Displaying vector data is one of WhirlyGlobe's big strengths.  Images are fine, but you just can't beat vectors for most things, particularly in 3D.  Much of the web mapping world is focused on image tiles so it's nice to run into people who get vectors.  Here's a quick demo app we put together.

Protected areas organized by country.
In the picture above, we've fetched UN recognized protected areas, such as parkland, for the selected countries.  The result is colored according to its associated country code.  Apparently Germany is big on parkland.

This sort of thing is more fun if it's interactive, so here's a video.



Anatomy of a Demo

Building the demo itself was pretty easy.  I started with the WhirlyGraph app which is checked in to the Contributed area in WhirlyGlobe.  That app lets you select countries of interest and show various statistics as candy colored polygons floating above the terrain.

I turned off the basic stats display functionality and substituted a query to CartoDB.  Here's an example for Columbia:
http://viz2.cartodb.com/api/v2/sql?q=select name,desig,gis_area,iucn_cat,ST_Simplify(the_geom,0.01) as the_geom from wdpa_2012 WHERE country='COL' AND gis_area > 10.0000&format=geojson

The salient parts of the URL are like so.

  • It's an SQL query, returning the fields: name,  desig,  gis_area, iucn_cat, and the geometry.  Those are all derived from fields in the original table.
  • The data is coming from the dataset wdpa_2012.
  • Rather than return the raw geometry, it simplifies it a bit first.  Very nice for display.
  • We filter by country code (COL) and polygons with a gis_area greater than 10.  This gets rid of the really small data.
  • The return format is GeoJSON.  Human readable if you want to take a look.

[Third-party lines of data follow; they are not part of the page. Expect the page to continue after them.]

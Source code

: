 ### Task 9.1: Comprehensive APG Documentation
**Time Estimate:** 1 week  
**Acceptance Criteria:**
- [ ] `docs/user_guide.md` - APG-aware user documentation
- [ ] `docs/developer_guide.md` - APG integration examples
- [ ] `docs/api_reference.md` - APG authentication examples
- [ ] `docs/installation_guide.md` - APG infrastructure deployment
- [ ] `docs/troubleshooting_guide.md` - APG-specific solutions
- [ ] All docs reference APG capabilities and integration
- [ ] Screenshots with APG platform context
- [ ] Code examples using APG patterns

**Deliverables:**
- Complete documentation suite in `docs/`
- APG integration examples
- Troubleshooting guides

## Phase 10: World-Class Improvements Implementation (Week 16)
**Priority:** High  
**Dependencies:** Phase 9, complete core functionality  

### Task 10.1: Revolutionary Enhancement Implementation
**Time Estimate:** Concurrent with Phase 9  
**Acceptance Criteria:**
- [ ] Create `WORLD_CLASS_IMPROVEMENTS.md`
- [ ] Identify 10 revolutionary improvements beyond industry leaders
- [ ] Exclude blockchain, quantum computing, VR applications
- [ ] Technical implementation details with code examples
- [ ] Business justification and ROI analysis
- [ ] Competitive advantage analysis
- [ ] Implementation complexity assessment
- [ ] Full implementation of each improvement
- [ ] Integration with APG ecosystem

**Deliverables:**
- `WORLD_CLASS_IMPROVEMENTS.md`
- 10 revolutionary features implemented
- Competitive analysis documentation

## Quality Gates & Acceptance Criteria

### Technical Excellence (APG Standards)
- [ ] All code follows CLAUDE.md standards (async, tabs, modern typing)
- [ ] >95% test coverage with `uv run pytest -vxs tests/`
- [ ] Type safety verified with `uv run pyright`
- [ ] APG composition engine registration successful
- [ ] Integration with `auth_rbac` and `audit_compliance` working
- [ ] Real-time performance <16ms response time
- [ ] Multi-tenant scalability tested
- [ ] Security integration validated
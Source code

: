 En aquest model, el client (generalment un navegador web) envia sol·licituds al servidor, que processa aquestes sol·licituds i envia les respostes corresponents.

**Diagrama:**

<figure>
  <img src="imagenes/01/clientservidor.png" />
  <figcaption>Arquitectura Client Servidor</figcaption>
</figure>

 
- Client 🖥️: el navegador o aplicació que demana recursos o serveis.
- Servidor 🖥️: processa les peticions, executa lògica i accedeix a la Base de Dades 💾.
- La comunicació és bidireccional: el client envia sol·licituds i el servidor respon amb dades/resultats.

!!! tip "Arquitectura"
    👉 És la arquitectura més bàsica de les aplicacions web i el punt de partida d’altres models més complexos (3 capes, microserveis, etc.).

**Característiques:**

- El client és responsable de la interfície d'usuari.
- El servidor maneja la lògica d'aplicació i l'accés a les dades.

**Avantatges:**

Once the query comes back, I process it with the world's dumbest GeoJSON parser and toss the results into a lofted poly layer.  Because that looks pretty.


Conclusions

It took an hour to put together the initial demo.  I spent a couple more hours making it a bit more friendly.  A shippable app would take longer, of course, and I'd want to look at data sizing issues.  Big queries are going to be slow and take a while to display.  A user would probably want more immediate feedback.

CartoDB was nice and easy to use.  The returns were more or less what I was expecting and tweaking the query was quite easy if you have a GIS background.  I could see making some interesting apps with this.